Query runs slow on machine with Core2 CPU than single processor machine.

  • Hi All,

    Need your help again. I am working on query optimization and was able to tune some of the queries to great extent - ofcourse with help from SSC experts.

    I usually work on local machine (with single processor) for performance changes and then finally upload the thinngs on development server. Most of the times, there is difference of 2-3 secs on local machine and dev server response times. But I am ok with that and understand that it may be due to dev server enviornment.

    I optimized one SP which was taking 35 secs earlier to 16 secs (on local machine). When I uploaded and executed that SP on dev server (Core 2 duo), it was taking 29-31 secs. Then to test out the things, I took out one base level query from SP and ran on two machines. I was able to see response times differences again (9/10 secs VS 22/24 secs). Please note that both dev server and local machine has exactly same database.

    I compared databases with SQL compare to make sure everything is same, rebuild indexes, updated statistics on all tables with full scan etc. At that time, I was not sure why there is difference. So I restored same database on colleagues machine and it gave same response time as dev server. When I checked machine configurations, only differnce I found was single processor on my local machine and 2 processors on my colleagues/dev server machine. I dont know much about how machine configuartions can affect performance - but can imagine that one with high configuration should run fast. Here query is running slow on multiprocessor machines.

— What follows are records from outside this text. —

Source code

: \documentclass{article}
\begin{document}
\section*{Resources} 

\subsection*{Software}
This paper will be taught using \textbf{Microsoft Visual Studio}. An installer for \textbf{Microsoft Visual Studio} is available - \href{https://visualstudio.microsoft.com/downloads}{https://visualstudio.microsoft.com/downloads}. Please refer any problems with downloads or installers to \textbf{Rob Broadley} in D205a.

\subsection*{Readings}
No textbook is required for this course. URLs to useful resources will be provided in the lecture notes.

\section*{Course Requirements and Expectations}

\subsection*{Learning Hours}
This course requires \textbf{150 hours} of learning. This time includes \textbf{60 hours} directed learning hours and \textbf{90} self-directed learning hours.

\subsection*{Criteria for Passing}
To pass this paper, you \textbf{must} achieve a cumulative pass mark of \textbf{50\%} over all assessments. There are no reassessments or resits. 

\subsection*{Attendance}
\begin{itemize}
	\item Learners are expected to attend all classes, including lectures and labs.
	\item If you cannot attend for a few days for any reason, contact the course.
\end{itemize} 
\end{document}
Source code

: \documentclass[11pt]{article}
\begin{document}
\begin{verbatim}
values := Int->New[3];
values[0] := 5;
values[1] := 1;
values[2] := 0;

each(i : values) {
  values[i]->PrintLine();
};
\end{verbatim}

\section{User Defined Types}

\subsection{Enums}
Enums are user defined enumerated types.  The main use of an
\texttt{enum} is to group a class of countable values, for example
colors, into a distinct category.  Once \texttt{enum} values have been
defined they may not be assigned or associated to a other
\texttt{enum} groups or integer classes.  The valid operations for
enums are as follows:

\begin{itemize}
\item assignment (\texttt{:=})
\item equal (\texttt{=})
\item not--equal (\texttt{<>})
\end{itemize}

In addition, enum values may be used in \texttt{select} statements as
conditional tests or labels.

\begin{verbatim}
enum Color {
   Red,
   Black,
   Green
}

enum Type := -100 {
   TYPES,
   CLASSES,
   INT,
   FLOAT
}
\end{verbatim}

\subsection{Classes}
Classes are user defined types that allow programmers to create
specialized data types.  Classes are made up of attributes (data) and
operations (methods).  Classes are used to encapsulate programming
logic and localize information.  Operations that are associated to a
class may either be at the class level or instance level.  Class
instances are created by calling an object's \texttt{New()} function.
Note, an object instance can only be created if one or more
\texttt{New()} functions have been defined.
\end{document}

    I am attaching query and execution plans on local and dev machine. One main difference btwn exec plans is 'degree of parallelism' value. I tried using Option hint MAXDOP setting to 1 on dev sever - but without any luck.

    I am sure, there is something else that I am not able to figure out. Performance issues - really has taught me many interesting things in SQL but didnt expect such kind of issues ahead of release. :crying:

    Your help is truely appreciated. Thanks in advance.



  • Am I wrong in my observation about query response time on multiprocessor machines ?

    Has anybody faced similar situation like this ?

  • Unless I've missed something, then apart from slight differences in the estimates, those plans look the same.

    If that's the case, then you should be looking at the differences in the hardware... I/O and memory, as opposed to CPU.

    Also, the Core2 machine is running SQL Server 2005 RTM, but it looks as though the single processor machine is running SQL Server 2005 SP2.

  • Hi,

    Are those estimated or actual plans?

    It's best to supply the actual plans.

    Could please also supply the graphical plans attached as .sqlplan in a zip file.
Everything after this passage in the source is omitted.